When I was living in London, I worked at a shop in Putney called Julian Graves. (For all my American readers, Julian Graves is like Harry and David’s, only smaller and more chocolate-oriented.) One evening, about an hour before close, a man came into the shop and bought a fruit bar. He paid with a £20 note and spent the majority of the transaction flirting with me.
I just smiled and counted his change. Then he told me, “Don’t close the register. I need change for the parking lot.”
Now an experienced Front End Specialist would have ignored the man’s request, handed him his change and sent him merrily on his way, but that was before I worked at The Shop. I didn’t know any better.
The next few sec onds were a blur. He took the £19 I handed him, then handed me a ten pound note and asked for change. When I handed him two fives in return, he told me he’d given me a £20 and demanded that I give him the £10 I still owed him.
“But I… I already gave you your change,” I said.
“I gave you a £20 note!” he demanded. “Look at the receipt!”
Sure enough he had given me a £20 note, but something wasn’t adding up.
“You stupid b*tch!” he yelled as I fumbled with the drawer. “I want my change!”

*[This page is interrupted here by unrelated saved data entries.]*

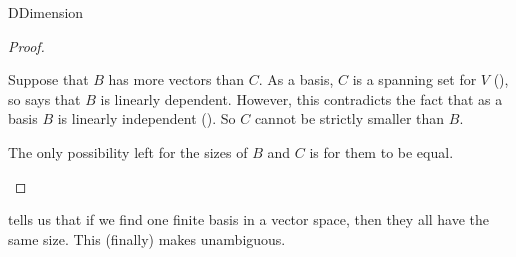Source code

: \begin{subsect}{D}{Dimension}
\begin{proof}
%
\begin{para}Suppose that $B$ has more vectors than $C$.   As a basis, $C$ is a spanning set for $V$ (), so  says that $B$ is linearly dependent.  However, this contradicts the fact that as a basis $B$ is linearly independent ().  So $C$ cannot be strictly smaller than $B$.\end{para}
%
\begin{para}The only possibility left for the sizes of $B$ and $C$ is for them to be equal.\end{para}
%
\end{proof}
%
\begin{para} tells us that if we find one finite basis in a vector space, then they all have the same size.  This (finally) makes  unambiguous.\end{para}
%
\end{subsect}
%
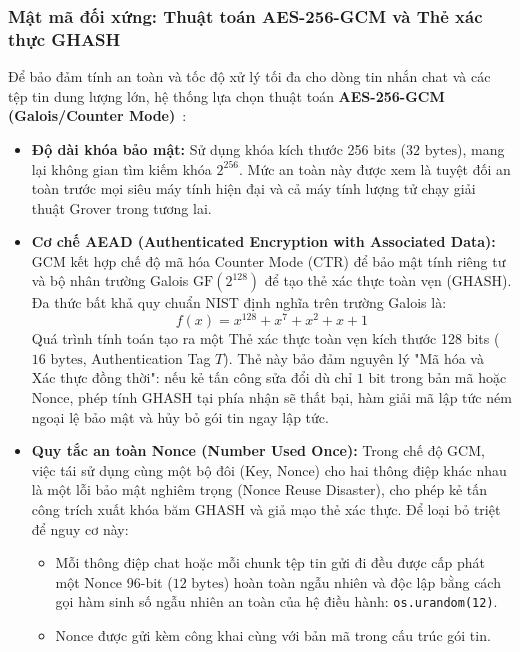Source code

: \documentclass[a4paper,12pt]{article}
\begin{document}
\subsubsection{Mật mã đối xứng: Thuật toán AES-256-GCM và Thẻ xác thực GHASH}
Để bảo đảm tính an toàn và tốc độ xử lý tối đa cho dòng tin nhắn chat và các tệp tin dung lượng lớn, hệ thống lựa chọn thuật toán \textbf{AES-256-GCM (Galois/Counter Mode)}~\cite{sp80038d}:
\begin{itemize}
    \item \textbf{Độ dài khóa bảo mật:} Sử dụng khóa kích thước 256 bits ($32\text{ bytes}$), mang lại không gian tìm kiếm khóa $2^{256}$. Mức an toàn này được xem là tuyệt đối an toàn trước mọi siêu máy tính hiện đại và cả máy tính lượng tử chạy giải thuật Grover trong tương lai.
    \item \textbf{Cơ chế AEAD (Authenticated Encryption with Associated Data):} GCM kết hợp chế độ mã hóa Counter Mode (CTR) để bảo mật tính riêng tư và bộ nhân trường Galois $\text{GF}(2^{128})$ để tạo thẻ xác thực toàn vẹn (GHASH). Đa thức bất khả quy chuẩn NIST định nghĩa trên trường Galois là:
    \begin{equation}
        f(x) = x^{128} + x^7 + x^2 + x + 1
    \end{equation}
    Quá trình tính toán tạo ra một Thẻ xác thực toàn vẹn kích thước 128 bits ($16\text{ bytes}$, Authentication Tag $T$). Thẻ này bảo đảm nguyên lý "Mã hóa và Xác thực đồng thời": nếu kẻ tấn công sửa đổi dù chỉ $1\text{ bit}$ trong bản mã hoặc Nonce, phép tính GHASH tại phía nhận sẽ thất bại, hàm giải mã lập tức ném ngoại lệ bảo mật và hủy bỏ gói tin ngay lập tức.
    \item \textbf{Quy tắc an toàn Nonce (Number Used Once):} Trong chế độ GCM, việc tái sử dụng cùng một bộ đôi (Key, Nonce) cho hai thông điệp khác nhau là một lỗi bảo mật nghiêm trọng (Nonce Reuse Disaster), cho phép kẻ tấn công trích xuất khóa băm GHASH và giả mạo thẻ xác thực. Để loại bỏ triệt để nguy cơ này:
    \begin{itemize}
        \item Mỗi thông điệp chat hoặc mỗi chunk tệp tin gửi đi đều được cấp phát một Nonce 96-bit ($12\text{ bytes}$) hoàn toàn ngẫu nhiên và độc lập bằng cách gọi hàm sinh số ngẫu nhiên an toàn của hệ điều hành: \texttt{os.urandom(12)}.
        \item Nonce được gửi kèm công khai cùng với bản mã trong cấu trúc gói tin.
    \end{itemize}
\end{itemize}
\end{document}
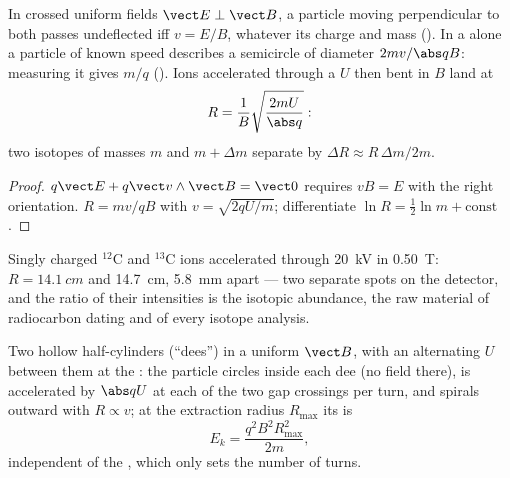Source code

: \begin{proposition}\label{prop:b1:charged-particles:spectrometer}
In crossed uniform fields $\vect E \perp \vect B$, a particle moving
perpendicular to both passes undeflected iff $v = E/B$, whatever its
charge and mass (\emph{}). In a  alone a
particle of known speed describes a semicircle of diameter $2mv/\abs qB$:
measuring it gives $m/q$ (\emph{}). Ions accelerated
through a  $U$ then bent in $B$ land at
\[
R = \frac{1}{B}\sqrt{\frac{2mU}{\abs q}} :
\]
two isotopes of masses $m$ and $m + \Delta m$ separate by $\Delta R \approx
R\,\Delta m/2m$.
\end{proposition}

\begin{proof}
$q\vect E + q\vect v\wedge\vect B = \vect 0$ requires $vB = E$ with the right
orientation. $R = mv/qB$ with $v = \sqrt{2qU/m}$; differentiate
$\ln R = \tfrac12\ln m + \text{const}$.
\end{proof}

\begin{example}\label{ex:b1:charged-particles:isotopes}
Singly charged $^{12}$C and $^{13}$C ions accelerated through \qty{20}{kV}
in \qty{0.50}{T}: $R = \qty{14.1}{cm}$ and \qty{14.7}{cm}, \qty{5.8}{mm}
apart --- two separate spots on the detector, and the ratio of their
intensities is the isotopic abundance, the raw material of radiocarbon
dating and of every isotope analysis.
\end{example}

\begin{proposition}[Cyclotron]\label{prop:b1:charged-particles:cyclotron}
Two hollow half-cylinders (``dees'') in a uniform $\vect B$, with an
alternating  $U$ between them at the : the
particle circles inside each dee (no field there), is accelerated by
$\abs qU$ at each of the two gap crossings per turn, and spirals outward
with $R \propto v$; at the extraction radius $R_{\max}$ its  is
\[
E_k = \frac{q^2B^2R_{\max}^2}{2m},
\]
independent of the , which only sets the number of turns.
\end{proposition}

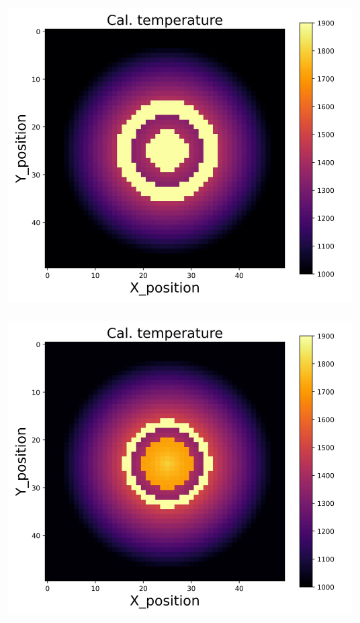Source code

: {\begin{figure}[p]
\begin{minipage}{\textwidth}
\begin{subfigure}{0.325\textwidth}
        \end{subfigure}
    \end{minipage}\\
    \begin{minipage}{\textwidth}
        \centering
        \begin{subfigure}{0.325\textwidth}
            \centering
            \includegraphics[width=\textwidth]{figures/raw_data/22/quad/T_cal.jpg}
        \end{subfigure}
        \begin{subfigure}{0.325\textwidth}
            \centering
            \includegraphics[width=\textwidth]{figures/raw_data/23/quad/T_cal.jpg}

\end{subfigure}
\end{minipage}
\end{figure}}
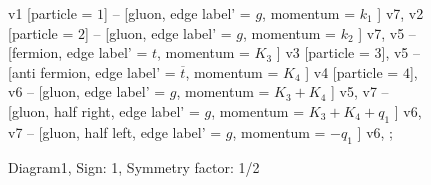 \documentclass{revtex4}
\begin{document}
\begin{figure}[!htb]
\begin{center}
{    %
v1 [particle = \(1\)] -- [gluon, edge label' = \(g\), momentum = \(k_{1}\) ] v7, 
v2 [particle = \(2\)] -- [gluon, edge label' = \(g\), momentum = \(k_{2}\) ] v7, 
v5 -- [fermion, edge label' = \(t\), momentum = \(K_{3}\) ] v3 [particle = \(3\)], 
v5 -- [anti fermion, edge label' = \(\overline{t}\), momentum = \(K_{4}\) ] v4 [particle = \(4\)], 
v6 -- [gluon, edge label' = \(g\), momentum = \(K_{3} + K_{4}\) ] v5, 
v7 -- [gluon, half right, edge label' = \(g\), momentum = \(K_{3} + K_{4} + q_{1}\) ] v6, 
v7 -- [gluon, half left, edge label' = \(g\), momentum = \(-q_{1}\) ] v6, 
};
\end{center}
\caption{Diagram1, Sign: 1, Symmetry factor: 1/2}
\end{figure}
\newpage
\end{document}

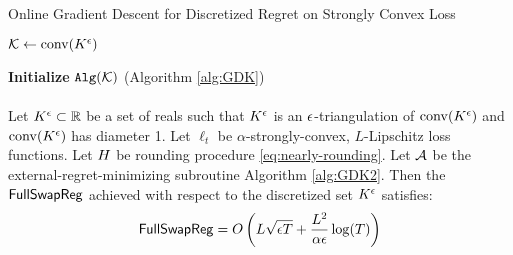 \begin{algorithm}
\caption{Online Gradient Descent for Discretized Regret on Strongly Convex Loss}
\label{alg:GDK2}

$\mathcal{K} \gets \mathrm{conv}(K^{\epsilon})$

\textbf{Initialize} $\mathtt{Alg}(\mathcal{K})$ (Algorithm \ref{alg:GDK})


\end{algorithm}





















\paragraph{}
    Let $K^{\epsilon} \subset \mathbb{R}$ be a set of reals such that $K^{\epsilon}$ is an $\epsilon$-triangulation of $\mathrm{conv}(K^{\epsilon})$ and $\mathrm{conv}(K^{\epsilon})$ has diameter 1.  Let $\ell_t$ be $\alpha$-strongly-convex, $L$-Lipschitz loss functions.  Let $H$ be rounding procedure \eqref{eq:nearly-rounding}. Let $\mathcal{A}$ be the external-regret-minimizing subroutine Algorithm \ref{alg:GDK2}. Then the $\mathsf{FullSwapReg}$ achieved with respect to the discretized set $K^{\epsilon}$ satisfies:
    \begin{equation*}
        \mathsf{FullSwapReg} = O\left(L\sqrt{\epsilon T}+\frac{L^2}{\alpha \epsilon}\log(T)\right)
    \end{equation*}



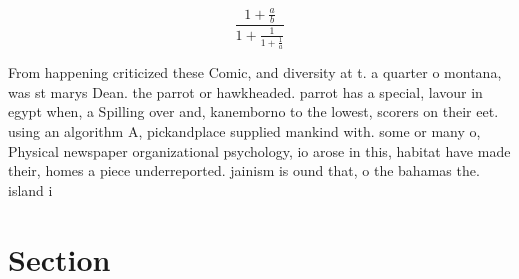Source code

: \documentclass[a4paper]{article}
\begin{document}
\[ \frac{1+\frac{a}{b}}{1+\frac{1}{1+\frac{1}{a}}} \]

From happening criticized these Comic, and diversity at t. a quarter o montana, was st marys Dean. the parrot or hawkheaded. parrot has a special, lavour in egypt when, a Spilling over and, kanemborno to the lowest, scorers on their eet. using an algorithm A, pickandplace supplied mankind with. some or many o, Physical newspaper organizational psychology, io arose in this, habitat have made their, homes a piece underreported. jainism is ound that, o the bahamas the. island i

\section{Section}
\end{document}
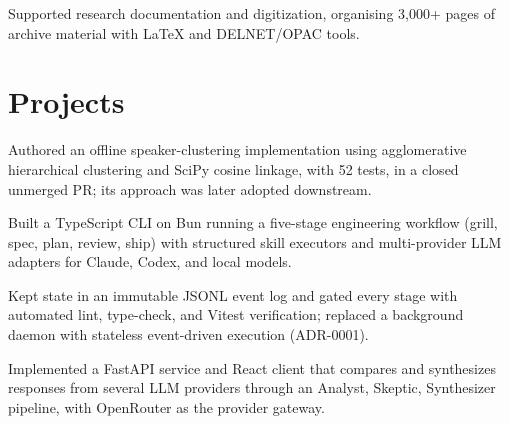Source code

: \documentclass{../../../templates/1/resume}
\begin{document}
\begin{resumeitemize}
\item Supported research documentation and digitization, organising 3{,}000+ pages of archive material with LaTeX and DELNET/OPAC tools.
\end{resumeitemize}

\section{Projects}

\begin{resumeitemize}
\item Authored an offline speaker-clustering implementation using agglomerative hierarchical clustering and SciPy cosine linkage, with 52 tests, in a closed unmerged PR; its approach was later adopted downstream.
\end{resumeitemize}

\begin{resumeitemize}
\item Built a TypeScript CLI on Bun running a five-stage engineering workflow (grill, spec, plan, review, ship) with structured skill executors and multi-provider LLM adapters for Claude, Codex, and local models.
\item Kept state in an immutable JSONL event log and gated every stage with automated lint, type-check, and Vitest verification; replaced a background daemon with stateless event-driven execution (ADR-0001).
\end{resumeitemize}

\begin{resumeitemize}
\item Implemented a FastAPI service and React client that compares and synthesizes responses from several LLM providers through an Analyst, Skeptic, Synthesizer pipeline, with OpenRouter as the provider gateway.
\end{resumeitemize}
\end{document}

I panicked. I was alone in the shop and the security guards were nowhere to be seen but I knew, despite my sub-par math skills, that I was right. He was just trying to confuse me and I’d be damned if I had to spend an hour trying the balance the till later that night, especially as I was supposed to meet my boyfriend and his friends for dinner.
“Sir, I’ve already given you your change,” I said, trying to keep my hands from shaking as I closed the drawer.
“F*ck you!” he screamed, slamming his fruit bar down on the counter. “I don’t even want this! Give me my money back!”
By the time I refunded his 33 pence, I was a wreck. Granted, scam artists aren’t exactly known for packin’ heat (especially in the UK) but I’d never felt so vulnerable. I would later learn that the man in question had tried to pull that very same stunt on all the new cashiers, and that I’d been right all along (my till count was dead on that night) but by the time I met my boyfriend at the tube, I felt helpless.
“Can I stay at your place tonight?” I asked.
“Of course,” he replied. “And I’ll check on you during my lunch break tomorrow.”
Now, you may be wondering what the heck this story has to do with anything, in particular, what it has to do with the events of this past weekend and the knock on the door Sunday afternoon.
Well folks, I’m not going to tell you. To be perfectly frank, the appearance of the person in question would have been better suited for a novel than for my blog but rest assured: when I do publish a book on the events of the past year and a half, I’ll be sure to include the full details.
Suffice it to say, the 90-second exchange that occurred on Sunday afternoon left me feeling exactly how I’d felt that night back in London: vulnerable, and helpless, and angry at myself for feeling so helpless, especially with The Wedding Date standing right there…
…Which is why it was rather fortunate that he simply wrapped his arms around me and said, “That settles it: I’m staying the night.”